I beg of everyone to get vaccinated and boosted, I pray the new therapeutics work as initial trials suggested, I hope better versions of both are soon forthcoming, and I mourn the dead, which include some people who are very close to me. But I will not panic. I will not live in fear. And I suspect that this is at the heart of all of it - for complex sociological reasons, are elites are made up of people who suffer from anxiety and insecurity at vastly disproportionate rates, and they go through life needing their own feelings to be validated by everyone else. This is very scary for them, and if it’s not scary for some of the rest of us, they experience that as implied judgment. But I’m not judging them for being scared. That’s a perfectly legitimate attitude to have in the middle of all of this. I am judging them for insisting that the rest of us be scared too. Because being scared never saved a single life.

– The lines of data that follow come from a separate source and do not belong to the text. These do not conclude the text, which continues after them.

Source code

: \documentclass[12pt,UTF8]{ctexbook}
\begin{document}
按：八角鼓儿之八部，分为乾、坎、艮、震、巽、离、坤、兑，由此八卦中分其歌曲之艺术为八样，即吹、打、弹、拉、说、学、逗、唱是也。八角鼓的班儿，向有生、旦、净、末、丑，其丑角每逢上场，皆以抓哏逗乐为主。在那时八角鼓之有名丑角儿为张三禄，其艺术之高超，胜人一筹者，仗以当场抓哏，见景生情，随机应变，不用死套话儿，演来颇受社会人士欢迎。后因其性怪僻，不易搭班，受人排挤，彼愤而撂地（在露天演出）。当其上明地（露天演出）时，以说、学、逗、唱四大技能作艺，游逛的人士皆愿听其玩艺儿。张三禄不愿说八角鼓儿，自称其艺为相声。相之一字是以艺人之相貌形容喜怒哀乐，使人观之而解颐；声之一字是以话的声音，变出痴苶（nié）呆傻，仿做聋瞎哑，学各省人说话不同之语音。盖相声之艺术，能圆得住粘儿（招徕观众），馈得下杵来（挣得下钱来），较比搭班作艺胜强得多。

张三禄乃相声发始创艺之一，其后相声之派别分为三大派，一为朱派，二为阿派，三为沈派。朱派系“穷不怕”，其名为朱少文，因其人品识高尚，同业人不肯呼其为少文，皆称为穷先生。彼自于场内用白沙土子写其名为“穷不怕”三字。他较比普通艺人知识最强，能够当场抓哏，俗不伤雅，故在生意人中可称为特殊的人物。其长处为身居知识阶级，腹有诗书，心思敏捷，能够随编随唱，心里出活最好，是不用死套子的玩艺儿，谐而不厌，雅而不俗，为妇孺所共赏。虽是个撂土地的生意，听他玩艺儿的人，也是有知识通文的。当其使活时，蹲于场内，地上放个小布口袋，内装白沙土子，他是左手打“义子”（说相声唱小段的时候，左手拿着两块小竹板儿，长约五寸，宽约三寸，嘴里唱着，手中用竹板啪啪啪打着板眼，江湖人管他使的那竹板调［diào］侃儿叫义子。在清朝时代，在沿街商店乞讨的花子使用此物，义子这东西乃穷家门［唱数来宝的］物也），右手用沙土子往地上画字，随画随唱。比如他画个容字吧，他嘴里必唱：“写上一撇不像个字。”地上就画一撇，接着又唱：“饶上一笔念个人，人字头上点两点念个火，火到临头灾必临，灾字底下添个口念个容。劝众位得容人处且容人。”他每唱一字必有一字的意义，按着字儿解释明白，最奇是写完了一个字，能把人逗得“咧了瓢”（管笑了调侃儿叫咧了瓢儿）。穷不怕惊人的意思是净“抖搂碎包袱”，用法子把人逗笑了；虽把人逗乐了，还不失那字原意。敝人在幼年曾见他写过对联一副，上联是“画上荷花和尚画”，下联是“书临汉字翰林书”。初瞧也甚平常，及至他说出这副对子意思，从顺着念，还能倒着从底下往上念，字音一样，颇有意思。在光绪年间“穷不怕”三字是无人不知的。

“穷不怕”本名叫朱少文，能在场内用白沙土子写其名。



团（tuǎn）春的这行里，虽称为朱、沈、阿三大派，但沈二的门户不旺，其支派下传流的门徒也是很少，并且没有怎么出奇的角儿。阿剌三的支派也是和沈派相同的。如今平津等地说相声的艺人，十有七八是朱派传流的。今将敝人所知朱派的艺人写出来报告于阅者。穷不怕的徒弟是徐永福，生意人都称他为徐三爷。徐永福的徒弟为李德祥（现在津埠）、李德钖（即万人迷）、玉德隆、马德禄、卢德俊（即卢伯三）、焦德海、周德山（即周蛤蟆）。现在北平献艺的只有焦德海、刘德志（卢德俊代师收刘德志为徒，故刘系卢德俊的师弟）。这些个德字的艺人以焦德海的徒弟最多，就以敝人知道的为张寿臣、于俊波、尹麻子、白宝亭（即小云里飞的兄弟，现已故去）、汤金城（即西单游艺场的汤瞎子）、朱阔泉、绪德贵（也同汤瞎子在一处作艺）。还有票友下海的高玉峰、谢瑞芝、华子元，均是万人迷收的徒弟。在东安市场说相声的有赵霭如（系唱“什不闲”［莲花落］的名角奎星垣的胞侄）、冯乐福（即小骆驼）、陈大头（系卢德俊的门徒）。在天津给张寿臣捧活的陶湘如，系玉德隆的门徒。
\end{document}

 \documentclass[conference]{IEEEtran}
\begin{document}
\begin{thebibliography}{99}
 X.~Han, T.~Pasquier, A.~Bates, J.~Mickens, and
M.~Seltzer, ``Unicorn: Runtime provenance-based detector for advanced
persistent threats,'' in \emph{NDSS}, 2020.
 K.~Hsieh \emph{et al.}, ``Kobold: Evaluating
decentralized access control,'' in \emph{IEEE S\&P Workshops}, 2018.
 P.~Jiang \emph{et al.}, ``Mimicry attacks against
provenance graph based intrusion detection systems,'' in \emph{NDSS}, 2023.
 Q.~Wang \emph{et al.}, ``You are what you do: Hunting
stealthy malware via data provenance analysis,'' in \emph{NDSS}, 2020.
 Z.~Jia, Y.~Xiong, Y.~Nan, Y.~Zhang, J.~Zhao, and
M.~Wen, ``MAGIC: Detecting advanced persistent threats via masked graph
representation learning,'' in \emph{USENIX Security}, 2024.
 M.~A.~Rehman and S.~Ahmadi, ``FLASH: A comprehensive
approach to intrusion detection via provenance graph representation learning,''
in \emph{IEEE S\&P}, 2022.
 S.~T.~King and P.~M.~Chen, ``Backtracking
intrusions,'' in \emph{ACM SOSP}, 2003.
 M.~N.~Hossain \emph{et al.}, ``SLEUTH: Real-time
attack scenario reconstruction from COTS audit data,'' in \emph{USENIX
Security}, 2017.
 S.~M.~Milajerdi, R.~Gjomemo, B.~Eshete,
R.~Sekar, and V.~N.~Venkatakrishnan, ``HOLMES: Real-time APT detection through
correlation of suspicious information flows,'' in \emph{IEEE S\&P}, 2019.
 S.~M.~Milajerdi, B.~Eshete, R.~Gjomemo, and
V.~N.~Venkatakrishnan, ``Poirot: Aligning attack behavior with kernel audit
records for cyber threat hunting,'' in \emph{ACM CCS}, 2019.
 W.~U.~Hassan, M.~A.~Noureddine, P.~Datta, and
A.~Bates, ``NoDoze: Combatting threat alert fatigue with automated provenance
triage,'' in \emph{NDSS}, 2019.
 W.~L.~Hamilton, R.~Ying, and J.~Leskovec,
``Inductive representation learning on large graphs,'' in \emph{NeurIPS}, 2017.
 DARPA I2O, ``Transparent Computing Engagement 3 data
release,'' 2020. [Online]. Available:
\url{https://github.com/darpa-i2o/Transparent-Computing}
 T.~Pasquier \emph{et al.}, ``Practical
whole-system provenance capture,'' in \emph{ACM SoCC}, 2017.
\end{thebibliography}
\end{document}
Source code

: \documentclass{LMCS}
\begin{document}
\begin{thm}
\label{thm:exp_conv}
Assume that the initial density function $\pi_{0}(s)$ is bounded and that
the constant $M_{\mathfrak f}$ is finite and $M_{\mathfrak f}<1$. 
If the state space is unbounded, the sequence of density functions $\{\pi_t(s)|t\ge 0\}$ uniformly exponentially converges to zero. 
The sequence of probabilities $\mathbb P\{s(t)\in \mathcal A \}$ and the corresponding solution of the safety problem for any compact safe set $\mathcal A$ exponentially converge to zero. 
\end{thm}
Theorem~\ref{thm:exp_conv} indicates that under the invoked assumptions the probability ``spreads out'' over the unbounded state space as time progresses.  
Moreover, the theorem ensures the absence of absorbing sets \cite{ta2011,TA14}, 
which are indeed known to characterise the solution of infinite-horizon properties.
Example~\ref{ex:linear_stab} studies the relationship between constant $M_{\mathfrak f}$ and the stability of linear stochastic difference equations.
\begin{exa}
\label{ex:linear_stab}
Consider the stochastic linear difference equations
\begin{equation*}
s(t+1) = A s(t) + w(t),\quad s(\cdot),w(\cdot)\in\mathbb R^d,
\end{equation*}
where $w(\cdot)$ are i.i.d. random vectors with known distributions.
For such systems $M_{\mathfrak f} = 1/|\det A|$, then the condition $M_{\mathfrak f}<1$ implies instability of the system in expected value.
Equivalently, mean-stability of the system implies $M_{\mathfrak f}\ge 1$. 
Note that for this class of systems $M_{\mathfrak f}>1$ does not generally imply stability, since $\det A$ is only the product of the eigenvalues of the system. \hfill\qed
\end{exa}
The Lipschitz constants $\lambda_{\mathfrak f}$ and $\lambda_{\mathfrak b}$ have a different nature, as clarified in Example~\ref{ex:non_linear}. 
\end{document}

I ask that you consider this possibility: that aside from the vaccines and gradual improvements to treatment, there was never anything much we could have done to change the course of the pandemic. I ask you to consider the possibility that from the beginning, the only solutions were solutions brought to us by medical technology. I look at all of these people, shaking with anger at the unseriousness of their countrymen and incensed that we didn’t stop it, and I wonder how they could possibly be so confident that we ever had a chance to do so. It’s a highly infectious respiratory virus and we live in an unprecedentedly interconnected world, guys. It grew to epidemic proportions before it even took firm hold in the United States. Many have said, for decades, that the way the world has shrunk thanks to transportation technology and looser borders makes pandemics of this size inevitable. It is entirely possible that all of our mitigation efforts, aside from vaccination and treatment, have just been a way to look busy, that the universe decided that a terrible disease was going to sweep through the world and kill millions of people. It’s entirely possible that you get vaccinated and hope for the best and that’s it. It’s out of our hands.
Have you considered the fact that sometimes the world is simply out of your control?